Las ideas priman sobre los intereses

CAMBRIDGE – En materia política, la teoría más aceptada es también la más sencilla: los poderosos siempre consiguen lo que pretenden. Los intereses de los bancos dictan las normas financieras; los intereses de las compañías de seguro dictan la política sanitaria; y los intereses de los ricos dictan la política impositiva. Quienes más puedan influir en el gobierno (por medio del control de los recursos, la información, el acceso o la mera amenaza de la violencia) tarde o temprano se saldrán con la suya.

A escala global es lo mismo. Según se dice, la política exterior depende, primero y principal, de los intereses nacionales, no de las afinidades con otras naciones o de la preocupación por la comunidad mundial. Los únicos acuerdos internacionales posibles son aquellos que están alineados con los intereses de Estados Unidos (y, cada vez más, de otras grandes potencias en ascenso). En los regímenes autoritarios, las políticas son expresión directa de los intereses del gobernante y sus secuaces.

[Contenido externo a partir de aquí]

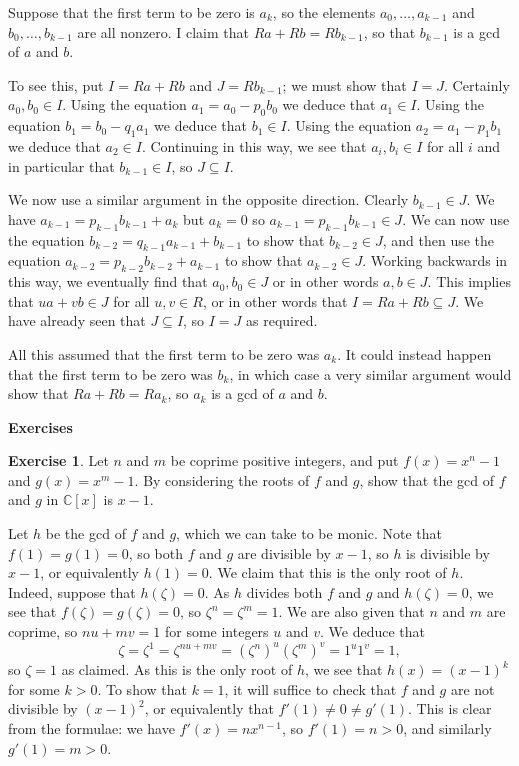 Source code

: \documentclass{amsart}
\newcommand{\C}         {{\mathbb{C}}}
\newcommand{\zt}        {\zeta}
\newcommand{\sse}       {\subseteq}
\newcommand{\ip}[1]     {\langle #1\rangle}
\renewcommand{\:}{\colon}
\theoremstyle{definition}
\newtheorem{exercise}{Exercise}[section]
\renewenvironment{solution}{\SolutionAtEnd}{\endSolutionAtEnd}
\begin{document}
Suppose that the first term to be zero is $a_k$, so the elements
$a_0,\ldots,a_{k-1}$ and $b_0,\ldots,b_{k-1}$ are all nonzero.  I
claim that $Ra+Rb=Rb_{k-1}$, so that $b_{k-1}$ is a gcd of $a$ and
$b$.  

To see this, put $I=Ra+Rb$ and $J=Rb_{k-1}$; we must show that $I=J$.
Certainly $a_0,b_0\in I$.  Using the equation $a_1=a_0-p_0b_0$ we
deduce that $a_1\in I$.  Using the equation $b_1=b_0-q_1a_1$ we deduce
that $b_1\in I$.  Using the equation $a_2=a_1-p_1b_1$ we deduce that
$a_2\in I$.  Continuing in this way, we see that $a_i,b_i\in I$ for
all $i$ and in particular that $b_{k-1}\in I$, so $J\sse I$.

We now use a similar argument in the opposite direction.  Clearly
$b_{k-1}\in J$.  We have $a_{k-1}=p_{k-1}b_{k-1}+a_k$ but $a_k=0$ so
$a_{k-1}=p_{k-1}b_{k-1}\in J$.  We can now use the equation
$b_{k-2}=q_{k-1}a_{k-1}+b_{k-1}$ to show that $b_{k-2}\in J$, and then
use the equation $a_{k-2}=p_{k-2}b_{k-2}+a_{k-1}$ to show that
$a_{k-2}\in J$.  Working backwards in this way, we eventually find
that $a_0,b_0\in J$ or in other words $a,b\in J$.  This implies that
$ua+vb\in J$ for all $u,v\in R$, or in other words that 
$I=Ra+Rb\sse J$.  We have already seen that $J\sse I$, so $I=J$ as
required.  

All this assumed that the first term to be zero was $a_k$.  It could
instead happen that the first term to be zero was $b_k$, in which case
a very similar argument would show that $Ra+Rb=Ra_k$, so $a_k$ is a
gcd of $a$ and $b$.


\begin{center}
 \Large \textbf{Exercises}
\end{center}

\begin{exercise}
 Let $n$ and $m$ be coprime positive integers, and put $f(x)=x^n-1$ and
 $g(x)=x^m-1$.  By considering the roots of $f$ and $g$, show that the
 gcd of $f$ and $g$ in $\C[x]$ is $x-1$.
\end{exercise}
\begin{solution}
 Let $h$ be the gcd of $f$ and $g$, which we can take to be monic.
 Note that $f(1)=g(1)=0$, so both $f$ and $g$ are divisible by $x-1$,
 so $h$ is divisible by $x-1$, or equivalently $h(1)=0$.  We claim
 that this is the only root of $h$.  Indeed, suppose that $h(\zt)=0$.
 As $h$ divides both $f$ and $g$ and $h(\zt)=0$, we see that
 $f(\zt)=g(\zt)=0$, so $\zt^n=\zt^m=1$.  We are also given that $n$
 and $m$ are coprime, so $nu+mv=1$ for some integers $u$ and $v$.  We
 deduce that
 \[ \zt = \zt^1 = \zt^{nu+mv} = (\zt^n)^u (\zt^m)^v = 1^u 1^v = 1, \]
 so $\zt=1$ as claimed.  As this is the only root of $h$, we see that
 $h(x)=(x-1)^k$ for some $k>0$.  To show that $k=1$, it will suffice
 to check that $f$ and $g$ are not divisible by $(x-1)^2$, or
 equivalently that $f'(1)\neq 0\neq g'(1)$.  This is clear from the
 formulae: we have $f'(x)=nx^{n-1}$, so $f'(1)=n>0$, and similarly
 $g'(1)=m>0$. 
\end{solution}
\end{document}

Es una teoría convincente con la que podemos explicar fácilmente por qué tan a menudo la política genera resultados no deseados. Tanto en democracias como en dictaduras o en el campo internacional, que se produzcan esos resultados es reflejo de la capacidad que tienen ciertos pequeños grupos de intereses especiales para alcanzar sus fines en detrimento de la mayoría.